### EXERCISE AIM
Write out the entries verbatim and leave the images out of the copy.

### EXERCISE MATERIAL
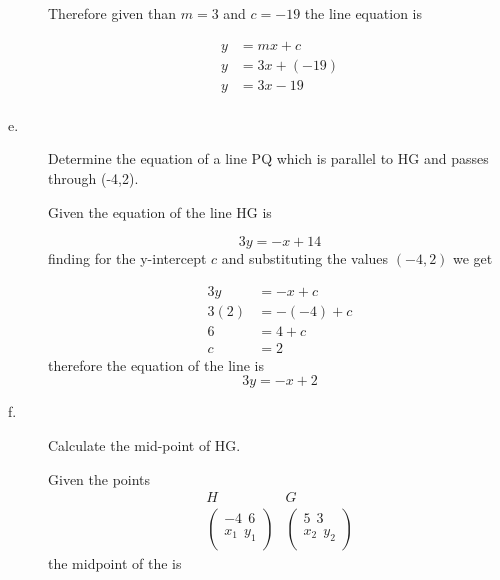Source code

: \documentclass{article}
\begin{document}
\begin{description}
        Therefore given than $m=3$ and $c=-19$ the line equation is

        $$
            \begin{aligned}
                y & = mx + c     \\
                y & = 3x + (-19) \\
                y & = 3x -19     \\
            \end{aligned}
        $$

    \item[e.] \begin{large}Determine the equation of a line PQ which is parallel to HG and passes through (-4,2).\end{large}

        Given the equation of the line HG is

        $$
            3y = -x + 14
        $$
        finding for the y-intercept $c$ and substituting the values $(-4, 2)$ we get

        $$
            \begin{aligned}
                3y   & = -x + c    \\
                3(2) & = -(-4) + c \\
                6    & = 4 + c     \\
                c    & = 2
            \end{aligned}
        $$
        therefore the equation of the line is
        $$
            3y = -x + 2
        $$

    \item[f.] \begin{large}Calculate the mid-point of HG.\end{large}

        Given the points
        $$
            \begin{array}{c}
                H \\
                \begin{pmatrix}
                    -4 \ \ 6    \\
                    x_1 \ \ y_1 \\
                \end{pmatrix}
            \end{array}
            \begin{array}{c}
                G \\
                \begin{pmatrix}
                    5 \ \ 3     \\
                    x_2 \ \ y_2 \\
                \end{pmatrix}
            \end{array}
        $$
        the midpoint of the is


\end{description}
\end{document}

### ANSWER BELOW
Source code

: \documentclass{article}
\begin{document}
\begin{description}
        Therefore given than $m=3$ and $c=-19$ the line equation is

        $$
            \begin{aligned}
                y & = mx + c     \\
                y & = 3x + (-19) \\
                y & = 3x -19     \\
            \end{aligned}
        $$

    \item[e.] \begin{large}Determine the equation of a line PQ which is parallel to HG and passes through (-4,2).\end{large}

        Given the equation of the line HG is

        $$
            3y = -x + 14
        $$
        finding for the y-intercept $c$ and substituting the values $(-4, 2)$ we get

        $$
            \begin{aligned}
                3y   & = -x + c    \\
                3(2) & = -(-4) + c \\
                6    & = 4 + c     \\
                c    & = 2
            \end{aligned}
        $$
        therefore the equation of the line is
        $$
            3y = -x + 2
        $$

    \item[f.] \begin{large}Calculate the mid-point of HG.\end{large}

        Given the points
        $$
            \begin{array}{c}
                H \\
                \begin{pmatrix}
                    -4 \ \ 6    \\
                    x_1 \ \ y_1 \\
                \end{pmatrix}
            \end{array}
            \begin{array}{c}
                G \\
                \begin{pmatrix}
                    5 \ \ 3     \\
                    x_2 \ \ y_2 \\
                \end{pmatrix}
            \end{array}
        $$
        the midpoint of the is


\end{description}
\end{document}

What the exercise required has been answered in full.